The Cyber Intelligence Sharing and Protection Act (CISPA) has twice died in Congress, following objections from privacy advocates. Like a resilient zombie, it has risen once again and a new version of the bill -- which passed the House in the summer -- is getting support from some Senators, bolstered by NSA officials.
The bill, ostensibly aimed at protecting U.S. commerce from cyberattacks, enables companies and goverment agencies giving to share more cyber information, including the content and personal information attached to emails.
As Mother Jones reported Monday, "NSA director Keith Alexander is publicly asking for the legislation to be re-introduced, and two senators confirmed that they are drafting a new Senate version."
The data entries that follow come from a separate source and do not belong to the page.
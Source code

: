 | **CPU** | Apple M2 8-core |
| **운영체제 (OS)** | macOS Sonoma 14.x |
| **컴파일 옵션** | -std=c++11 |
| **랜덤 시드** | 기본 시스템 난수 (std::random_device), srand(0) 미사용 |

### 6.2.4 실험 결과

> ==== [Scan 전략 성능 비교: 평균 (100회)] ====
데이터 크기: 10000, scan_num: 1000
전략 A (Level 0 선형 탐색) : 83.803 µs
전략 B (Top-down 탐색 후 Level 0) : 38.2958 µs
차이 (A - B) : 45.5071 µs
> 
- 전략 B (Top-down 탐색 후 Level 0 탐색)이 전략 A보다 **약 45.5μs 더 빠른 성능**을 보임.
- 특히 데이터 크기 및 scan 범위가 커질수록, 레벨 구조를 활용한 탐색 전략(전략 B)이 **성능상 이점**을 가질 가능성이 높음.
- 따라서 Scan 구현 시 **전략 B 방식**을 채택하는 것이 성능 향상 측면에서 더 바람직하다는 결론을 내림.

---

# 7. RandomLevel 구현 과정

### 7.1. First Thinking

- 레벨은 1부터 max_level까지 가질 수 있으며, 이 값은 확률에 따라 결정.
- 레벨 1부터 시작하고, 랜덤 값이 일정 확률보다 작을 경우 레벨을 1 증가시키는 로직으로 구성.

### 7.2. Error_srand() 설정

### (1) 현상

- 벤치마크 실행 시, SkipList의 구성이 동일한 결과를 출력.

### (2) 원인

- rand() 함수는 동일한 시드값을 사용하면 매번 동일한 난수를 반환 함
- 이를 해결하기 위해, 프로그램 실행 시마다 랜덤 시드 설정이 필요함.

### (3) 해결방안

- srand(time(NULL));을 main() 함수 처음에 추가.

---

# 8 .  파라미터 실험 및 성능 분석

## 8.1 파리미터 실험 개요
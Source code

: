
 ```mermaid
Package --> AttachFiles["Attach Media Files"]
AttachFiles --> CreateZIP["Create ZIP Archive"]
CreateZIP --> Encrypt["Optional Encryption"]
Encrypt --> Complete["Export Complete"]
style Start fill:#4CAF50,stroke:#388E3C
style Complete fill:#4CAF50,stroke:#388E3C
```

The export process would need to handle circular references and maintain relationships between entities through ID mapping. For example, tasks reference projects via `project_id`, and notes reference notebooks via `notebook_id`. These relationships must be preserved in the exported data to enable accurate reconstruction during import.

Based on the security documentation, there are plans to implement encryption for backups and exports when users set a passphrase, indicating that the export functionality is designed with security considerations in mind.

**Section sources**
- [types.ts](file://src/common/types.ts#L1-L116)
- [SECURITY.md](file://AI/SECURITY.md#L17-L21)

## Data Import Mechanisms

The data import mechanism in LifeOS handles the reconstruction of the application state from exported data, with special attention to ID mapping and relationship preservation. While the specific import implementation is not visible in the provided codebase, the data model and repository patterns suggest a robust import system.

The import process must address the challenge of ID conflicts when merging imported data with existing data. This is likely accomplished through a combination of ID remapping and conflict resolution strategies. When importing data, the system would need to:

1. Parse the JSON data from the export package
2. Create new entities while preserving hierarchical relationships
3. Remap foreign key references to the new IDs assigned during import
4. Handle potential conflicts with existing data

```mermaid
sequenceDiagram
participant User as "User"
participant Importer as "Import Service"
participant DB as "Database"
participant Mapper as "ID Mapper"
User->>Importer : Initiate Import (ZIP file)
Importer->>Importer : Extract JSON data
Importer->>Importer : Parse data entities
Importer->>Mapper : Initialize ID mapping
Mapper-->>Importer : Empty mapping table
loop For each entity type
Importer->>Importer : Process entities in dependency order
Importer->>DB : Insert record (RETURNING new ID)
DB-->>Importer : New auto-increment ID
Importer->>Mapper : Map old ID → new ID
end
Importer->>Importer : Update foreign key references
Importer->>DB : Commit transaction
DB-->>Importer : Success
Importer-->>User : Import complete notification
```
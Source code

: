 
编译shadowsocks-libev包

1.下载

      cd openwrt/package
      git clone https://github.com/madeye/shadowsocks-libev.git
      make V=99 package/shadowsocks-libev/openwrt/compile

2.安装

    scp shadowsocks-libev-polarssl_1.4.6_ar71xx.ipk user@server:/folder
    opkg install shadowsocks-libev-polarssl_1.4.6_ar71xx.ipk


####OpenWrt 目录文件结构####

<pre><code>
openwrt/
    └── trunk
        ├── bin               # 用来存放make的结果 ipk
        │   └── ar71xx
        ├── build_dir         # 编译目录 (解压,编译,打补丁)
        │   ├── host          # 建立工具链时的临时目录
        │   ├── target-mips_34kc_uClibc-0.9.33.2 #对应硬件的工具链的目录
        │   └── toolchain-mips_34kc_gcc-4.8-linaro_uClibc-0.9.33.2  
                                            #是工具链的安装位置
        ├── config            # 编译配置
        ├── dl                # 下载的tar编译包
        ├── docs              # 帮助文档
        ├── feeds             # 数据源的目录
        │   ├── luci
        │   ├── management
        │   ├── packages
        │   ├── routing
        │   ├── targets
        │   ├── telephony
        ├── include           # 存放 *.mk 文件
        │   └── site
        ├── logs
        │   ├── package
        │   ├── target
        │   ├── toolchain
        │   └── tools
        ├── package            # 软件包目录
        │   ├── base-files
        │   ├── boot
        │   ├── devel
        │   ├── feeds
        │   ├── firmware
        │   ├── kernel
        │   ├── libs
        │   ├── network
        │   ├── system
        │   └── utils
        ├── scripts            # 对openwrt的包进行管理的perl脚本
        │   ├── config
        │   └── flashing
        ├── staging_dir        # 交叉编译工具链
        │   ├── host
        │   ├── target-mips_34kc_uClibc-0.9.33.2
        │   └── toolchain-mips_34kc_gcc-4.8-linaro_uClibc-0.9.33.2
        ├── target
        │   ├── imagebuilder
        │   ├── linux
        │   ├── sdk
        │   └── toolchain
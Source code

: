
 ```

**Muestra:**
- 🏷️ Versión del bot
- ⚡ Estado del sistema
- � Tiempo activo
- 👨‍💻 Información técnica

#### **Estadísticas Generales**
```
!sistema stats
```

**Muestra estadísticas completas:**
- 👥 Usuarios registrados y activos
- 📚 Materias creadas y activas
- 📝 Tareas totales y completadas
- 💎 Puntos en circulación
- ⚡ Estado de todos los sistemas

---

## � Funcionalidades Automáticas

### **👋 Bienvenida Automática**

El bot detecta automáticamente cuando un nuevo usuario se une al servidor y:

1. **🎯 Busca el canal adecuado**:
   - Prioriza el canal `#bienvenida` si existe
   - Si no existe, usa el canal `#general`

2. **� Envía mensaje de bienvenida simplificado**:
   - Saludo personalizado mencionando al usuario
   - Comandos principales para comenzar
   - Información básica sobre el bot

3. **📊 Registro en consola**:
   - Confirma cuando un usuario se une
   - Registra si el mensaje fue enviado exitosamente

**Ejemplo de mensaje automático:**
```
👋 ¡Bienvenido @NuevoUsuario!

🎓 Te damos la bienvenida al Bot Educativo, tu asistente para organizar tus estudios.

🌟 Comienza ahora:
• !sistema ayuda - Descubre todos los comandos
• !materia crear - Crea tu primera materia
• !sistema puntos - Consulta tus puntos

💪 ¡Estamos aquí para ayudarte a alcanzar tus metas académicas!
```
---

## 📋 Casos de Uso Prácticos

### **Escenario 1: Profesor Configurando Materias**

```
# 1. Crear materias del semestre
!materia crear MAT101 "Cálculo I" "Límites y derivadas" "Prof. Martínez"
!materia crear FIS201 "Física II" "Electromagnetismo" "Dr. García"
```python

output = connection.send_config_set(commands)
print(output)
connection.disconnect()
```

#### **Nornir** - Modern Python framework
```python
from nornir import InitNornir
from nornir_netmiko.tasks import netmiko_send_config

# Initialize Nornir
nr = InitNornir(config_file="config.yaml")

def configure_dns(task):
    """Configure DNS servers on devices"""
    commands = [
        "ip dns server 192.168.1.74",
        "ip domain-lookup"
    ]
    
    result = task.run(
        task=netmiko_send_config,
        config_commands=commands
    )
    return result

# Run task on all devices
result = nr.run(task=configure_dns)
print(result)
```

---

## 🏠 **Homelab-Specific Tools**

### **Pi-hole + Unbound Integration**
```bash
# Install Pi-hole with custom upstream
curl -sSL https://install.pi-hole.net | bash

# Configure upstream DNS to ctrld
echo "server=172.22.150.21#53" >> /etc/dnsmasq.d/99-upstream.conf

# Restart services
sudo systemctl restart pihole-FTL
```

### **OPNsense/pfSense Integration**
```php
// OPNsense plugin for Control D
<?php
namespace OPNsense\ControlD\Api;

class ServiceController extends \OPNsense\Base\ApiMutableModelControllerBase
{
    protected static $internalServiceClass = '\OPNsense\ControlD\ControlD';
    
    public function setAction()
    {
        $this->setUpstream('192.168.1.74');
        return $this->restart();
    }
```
Senate Intelligence Committee chair and NSA mass surveillance apologist Dianne Feinstein, D-Calif., is pairing with Sen. Saxby Chambliss, R-Ga., to put forward a senate version of CISPA, much to the continued concern of privacy advocates.
Via Mother Jones:
Privacy advocates aren't happy to see that the "zombie bill" is returning -- it's been killed and resurrected twice since it was originally introduced by Rep. Mike Rogers, R-Mich., in 2011. "This summer has confirmed that any information that goes into the NSA will be shrouded by secrecy and there will be no oversight," says Michelle Richardson, a legislative counsel with the ACLU. "Since this is a domestic issue, the NSA is more likely to get involved...and companies haven't provided concrete examples that they even need this legislation, especially when it's this broad."